Le banc des parties civiles sera vide, à partir de jeudi, devant la cour d'assises des Bouches-du-Rhône. Il y a sept ans, la triple tentative d'assassinat pour laquelle deux hommes sont jugés en appel avait pourtant horrifié la Corse. Mais l'acquittement prononcé en première instance a écœuré les victimes, qui ont décidé de boycotter les débats. 

Acquittés malgré un témoignage. Les faits remontent à 2011, à Ajaccio. Yves Manunta, une figure du nationalisme corse, circule en voiture avec sa femme et sa fille de 10 ans lorsque deux hommes tirent à de nombreuses reprises sur le véhicule. Une cinquantaine d'impacts de balles seront relevés sur les lieux. Les trois occupants de la voiture survivent mais l'épouse et la fille du nationaliste sont blessées. La première restera handicapée. 

La fille d'Yves Manunta reconnaît l'un des tireurs : il s'agit d'un ancien ami de la famille. Mais malgré son témoignage et de nombreux indices, l'homme et son frère jumeau sont acquittés en 2016, lors du procès en première instance. Entre temps, le nationaliste a été tué dans une nouvelle fusillade, quelques mois après la première. 

"Comme si on faisait un article sur Nordahl Lelandais". "Une chape de plomb pèse sur Ajaccio", déplore Stéphane Manunta, le fils d'Yves, interrogé par Europe 1 avant le procès en appel. De l'audience en première instance, l'homme conserve le souvenir du "courage" de sa petite sœur, alors âgée de 16 ans, "qui se tenait debout, à visage découvert, à 3 mètres de ses agresseurs". "Le problème, c'est qu'en Corse, on écoute plus souvent la parole d'un repenti que celle d'une victime", assène celui qui vit désormais en exil sur le continent, inquiet pour sa propre sécurité. 

"Ce n'est pas notre presse régionale qui va les contrarier", poursuit le fils d'Yves Manunta, citant l'exemple d'un article publié il y a quelques jours "avec Marc Pantalacci (l'un des accusés, ndlr) en costume, le qualifiant de nouveau cadre jeune et dynamique de la poissonnerie familiale". "Ces gens ont détruit des familles, il faut un minimum de décence", estime-t-il. "C'est comme si on faisait un article sur Nordahl Lelandais, maître chien doux et affectueux, éleveur à domicile.

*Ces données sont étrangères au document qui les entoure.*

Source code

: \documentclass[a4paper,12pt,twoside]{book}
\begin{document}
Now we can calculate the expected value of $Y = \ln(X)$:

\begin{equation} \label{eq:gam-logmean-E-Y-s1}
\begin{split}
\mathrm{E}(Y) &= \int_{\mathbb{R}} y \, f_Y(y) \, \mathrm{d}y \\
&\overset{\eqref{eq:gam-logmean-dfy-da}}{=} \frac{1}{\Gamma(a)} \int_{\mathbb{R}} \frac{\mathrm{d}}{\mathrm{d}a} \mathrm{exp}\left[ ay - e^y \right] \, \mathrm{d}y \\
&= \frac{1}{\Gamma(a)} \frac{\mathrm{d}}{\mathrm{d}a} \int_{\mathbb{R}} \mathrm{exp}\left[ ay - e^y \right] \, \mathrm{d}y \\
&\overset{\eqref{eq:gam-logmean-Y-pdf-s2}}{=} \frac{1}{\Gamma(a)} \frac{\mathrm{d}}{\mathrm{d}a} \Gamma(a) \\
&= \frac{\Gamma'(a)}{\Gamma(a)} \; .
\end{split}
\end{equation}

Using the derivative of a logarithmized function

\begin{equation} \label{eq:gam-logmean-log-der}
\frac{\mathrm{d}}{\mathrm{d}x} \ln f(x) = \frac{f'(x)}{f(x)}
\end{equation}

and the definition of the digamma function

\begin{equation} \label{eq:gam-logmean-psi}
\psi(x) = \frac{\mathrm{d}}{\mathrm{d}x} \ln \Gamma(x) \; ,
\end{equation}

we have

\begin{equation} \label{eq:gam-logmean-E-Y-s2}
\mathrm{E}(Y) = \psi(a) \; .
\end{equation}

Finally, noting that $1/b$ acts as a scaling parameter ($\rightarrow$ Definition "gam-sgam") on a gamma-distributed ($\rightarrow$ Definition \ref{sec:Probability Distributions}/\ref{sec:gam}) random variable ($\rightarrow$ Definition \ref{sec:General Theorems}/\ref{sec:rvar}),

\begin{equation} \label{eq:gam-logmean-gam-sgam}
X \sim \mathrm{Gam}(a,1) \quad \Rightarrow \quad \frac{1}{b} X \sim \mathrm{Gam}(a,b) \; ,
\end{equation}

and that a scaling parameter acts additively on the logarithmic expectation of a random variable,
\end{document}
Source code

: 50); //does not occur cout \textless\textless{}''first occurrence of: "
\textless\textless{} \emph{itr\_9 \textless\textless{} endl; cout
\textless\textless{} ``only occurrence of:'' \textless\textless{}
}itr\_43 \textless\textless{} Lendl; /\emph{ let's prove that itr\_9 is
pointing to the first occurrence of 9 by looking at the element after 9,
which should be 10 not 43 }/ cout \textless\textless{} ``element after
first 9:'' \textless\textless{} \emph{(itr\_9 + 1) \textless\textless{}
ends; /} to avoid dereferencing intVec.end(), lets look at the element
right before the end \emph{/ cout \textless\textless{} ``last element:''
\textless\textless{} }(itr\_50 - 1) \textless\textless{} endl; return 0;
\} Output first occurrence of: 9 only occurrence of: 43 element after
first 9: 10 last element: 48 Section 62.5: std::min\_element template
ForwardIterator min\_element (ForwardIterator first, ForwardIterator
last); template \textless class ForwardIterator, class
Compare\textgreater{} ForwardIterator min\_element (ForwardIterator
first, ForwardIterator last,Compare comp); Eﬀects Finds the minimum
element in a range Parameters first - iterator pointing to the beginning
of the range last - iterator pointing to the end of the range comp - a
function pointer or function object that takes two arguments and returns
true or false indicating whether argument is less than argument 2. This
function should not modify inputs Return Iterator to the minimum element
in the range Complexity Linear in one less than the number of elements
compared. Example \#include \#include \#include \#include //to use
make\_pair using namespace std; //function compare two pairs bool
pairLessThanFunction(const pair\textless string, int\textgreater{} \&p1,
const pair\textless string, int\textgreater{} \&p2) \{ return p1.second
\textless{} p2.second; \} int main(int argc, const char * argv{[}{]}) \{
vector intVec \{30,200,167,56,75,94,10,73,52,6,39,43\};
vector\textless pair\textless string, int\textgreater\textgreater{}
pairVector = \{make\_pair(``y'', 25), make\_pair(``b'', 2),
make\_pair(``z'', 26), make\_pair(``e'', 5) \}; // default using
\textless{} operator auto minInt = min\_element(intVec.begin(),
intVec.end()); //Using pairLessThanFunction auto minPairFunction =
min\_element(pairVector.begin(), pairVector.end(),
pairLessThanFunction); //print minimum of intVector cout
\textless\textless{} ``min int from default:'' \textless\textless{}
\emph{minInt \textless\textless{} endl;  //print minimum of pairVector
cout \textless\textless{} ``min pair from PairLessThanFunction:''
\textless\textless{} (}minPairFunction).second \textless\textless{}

On est chez les fous."

"Nous boycottons notre propre procès". "Ce n'est pas avec un témoignage émouvant qu'on va faire changer d'avis la cour", conclut Stéphane Manunta. "Il y a d'autres preuves, d'autres éléments matériels, qui font que le doute n'est pas permis. Nous boycottons notre propre procès et c'est paradoxalement le seul moyen que nous avons pour nous faire entendre." À l'audience en appel, la famille ne sera même pas représentée par un avocat.